Who was she? She’d been told she was a real person. Or based on someone real, at least. Inspired by…That was what Mr. Ketchum had said. This story is inspired by true events.
Real events.
Just the thought of this all being real sent the slightest shiver down Amber’s spine.
Jessica Ford had been a real girl. A living, breathing human being.
Flesh and blood.
Who was she? Who had she been? What had she been like?
Would they have been friends? Amber was the same age as her. Maybe they would’ve gotten along. Maybe they would’ve liked each other.

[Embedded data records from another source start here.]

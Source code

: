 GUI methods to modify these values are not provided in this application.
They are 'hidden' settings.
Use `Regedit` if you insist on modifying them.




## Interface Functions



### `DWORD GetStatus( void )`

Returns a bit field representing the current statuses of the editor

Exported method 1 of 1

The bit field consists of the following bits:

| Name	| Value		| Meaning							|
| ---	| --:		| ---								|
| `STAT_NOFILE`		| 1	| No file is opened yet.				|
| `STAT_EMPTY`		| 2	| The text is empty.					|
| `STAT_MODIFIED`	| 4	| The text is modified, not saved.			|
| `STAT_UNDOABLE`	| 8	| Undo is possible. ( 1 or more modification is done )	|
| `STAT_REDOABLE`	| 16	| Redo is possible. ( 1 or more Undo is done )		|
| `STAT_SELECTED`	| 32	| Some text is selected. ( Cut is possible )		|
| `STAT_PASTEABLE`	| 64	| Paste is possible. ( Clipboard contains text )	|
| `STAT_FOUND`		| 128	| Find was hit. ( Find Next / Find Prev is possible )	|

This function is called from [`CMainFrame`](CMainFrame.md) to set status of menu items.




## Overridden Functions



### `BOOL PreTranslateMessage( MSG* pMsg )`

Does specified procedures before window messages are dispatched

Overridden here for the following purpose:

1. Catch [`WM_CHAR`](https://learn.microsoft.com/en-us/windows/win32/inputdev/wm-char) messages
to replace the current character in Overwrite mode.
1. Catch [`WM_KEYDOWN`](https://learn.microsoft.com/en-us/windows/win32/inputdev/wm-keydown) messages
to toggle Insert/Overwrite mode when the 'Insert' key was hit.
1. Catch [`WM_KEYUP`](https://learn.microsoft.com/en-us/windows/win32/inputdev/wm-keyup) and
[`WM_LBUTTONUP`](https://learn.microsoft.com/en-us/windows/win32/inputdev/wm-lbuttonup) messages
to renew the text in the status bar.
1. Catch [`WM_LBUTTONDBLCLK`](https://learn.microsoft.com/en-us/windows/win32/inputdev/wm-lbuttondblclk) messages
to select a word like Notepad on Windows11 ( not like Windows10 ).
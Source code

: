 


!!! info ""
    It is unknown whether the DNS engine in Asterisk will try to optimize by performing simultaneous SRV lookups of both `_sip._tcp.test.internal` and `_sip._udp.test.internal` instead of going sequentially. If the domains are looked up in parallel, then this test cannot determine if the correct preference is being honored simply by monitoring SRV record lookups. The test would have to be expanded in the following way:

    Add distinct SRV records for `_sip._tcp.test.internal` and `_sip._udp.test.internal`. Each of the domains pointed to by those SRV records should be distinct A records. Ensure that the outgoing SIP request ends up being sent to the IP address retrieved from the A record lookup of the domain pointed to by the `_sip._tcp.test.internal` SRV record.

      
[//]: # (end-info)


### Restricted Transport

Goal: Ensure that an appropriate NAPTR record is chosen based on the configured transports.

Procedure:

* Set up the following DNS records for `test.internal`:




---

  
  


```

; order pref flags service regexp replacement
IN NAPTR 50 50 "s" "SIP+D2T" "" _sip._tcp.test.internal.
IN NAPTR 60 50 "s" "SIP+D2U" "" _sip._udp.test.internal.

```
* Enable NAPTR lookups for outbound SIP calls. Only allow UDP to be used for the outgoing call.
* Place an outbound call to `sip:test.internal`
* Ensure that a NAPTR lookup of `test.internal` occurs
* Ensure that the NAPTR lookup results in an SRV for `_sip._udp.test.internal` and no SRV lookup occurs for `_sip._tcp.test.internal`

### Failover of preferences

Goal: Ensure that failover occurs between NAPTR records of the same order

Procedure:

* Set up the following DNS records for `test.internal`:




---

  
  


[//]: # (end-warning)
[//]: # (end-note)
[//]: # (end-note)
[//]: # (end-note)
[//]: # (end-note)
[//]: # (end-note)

Amber found herself wanting to find out more about Jessica. Research for her role. Isn’t that what actors were supposed to do? Learn as much about the characters they play?
She wanted to be Jessica.
In the flesh.
Amber would sit in this swivel chair while they burned her face away. First, the epidermis. Then the connective tissue and hair follicles. And finally the subcutaneous tissue, all the fat and muscle. All that was left was the blackened bone, her skull burned to a grinning crisp.
“All done,” the FX tech said, squeezing Amber’s hand. “What do you think?”
Amber stared at her reflection.
The scorched girl glared back.
Amber couldn’t see herself anymore. She had been replaced, her body swapped with the charred skeleton of this little witch girl.
Jessica was here at last.
FOUR
The production team couldn’t afford trailers to house the actors, so they improvised by corralling them in the graveyard chapel—the only roofed structure for miles.
The church had been built in 1888 from the pine scaffolding originally used for the erection of a granite column to commemorate Pilot Creek’s very own dead Confederate general Alasdair C. Franklin, or so the pewter plaque at the front of the church read. The planks were occasionally replaced throughout the years until the proud people
of Pilot’s Creek were capable of mustering up the funds for a proper restoration.
It was so quiet here.
Even though the church served as a holding pen for the actors and crew, everyone in the production treated it as if it were a hallowed place. All conversations were in hushed tones, out of respect.
Craft services set up their station at the front. Soggy cheese sandwiches and hummus surrounded the pulpit. Amber watched each member of the crew come up to grab a bite. They would hesitate for a brief moment as if receiving benediction, the cold cuts their Eucharist.
Amber had never had much religion in her life. She could count on one hand the number of times her mother had dragged her into a church. But she liked sitting in these wooden pews, waiting for her call. Her attention drifted over the stained-glass windows lining the church walls.
Saints suffering from leprosy.
Angels tangled in serpents.
Jesus on the cross. Amber stared at him the longest. A sliver of colored glass was missing from his palm. The night’s cool breeze blew into the chink, whistling through his stigmata.
Amber had to be guided to her pew by a production assistant. The PA held her hand and led her to her seat, insisting that she sit still. As still as possible. Don’t crease your costume.
The latex kept itching. Especially around her nose.
Now it had reached her temples.
Her cheeks.
Amber had to stop thinking about it. Get her mind off the itch, no matter how much she wanted to scratch. What time is it? she wondered. It’s gotta be late…
Amber shifted in her seat. The wood warped underneath her, echoing throughout the church. It was well past her bedtime. But she wasn’t tired. Quite the opposite. Every bit of her body was wide awake, alive, brimming with electricity. Her first movie! Her first speaking role in a real movie! She felt naughty staying up so late. But she loved it. Absolutely loved it. These night shoots felt like a slumber party, only the other kids were much older than she was. Way cooler. She had been invited to hang out with the big kids, play their strange big-kid games. Like smoking cigarettes. Telling ghost stories in the cemetery. Playing Ghosts in the Graveyard. All Amber had to do was keep cool. Keep her giddiness to a minimum.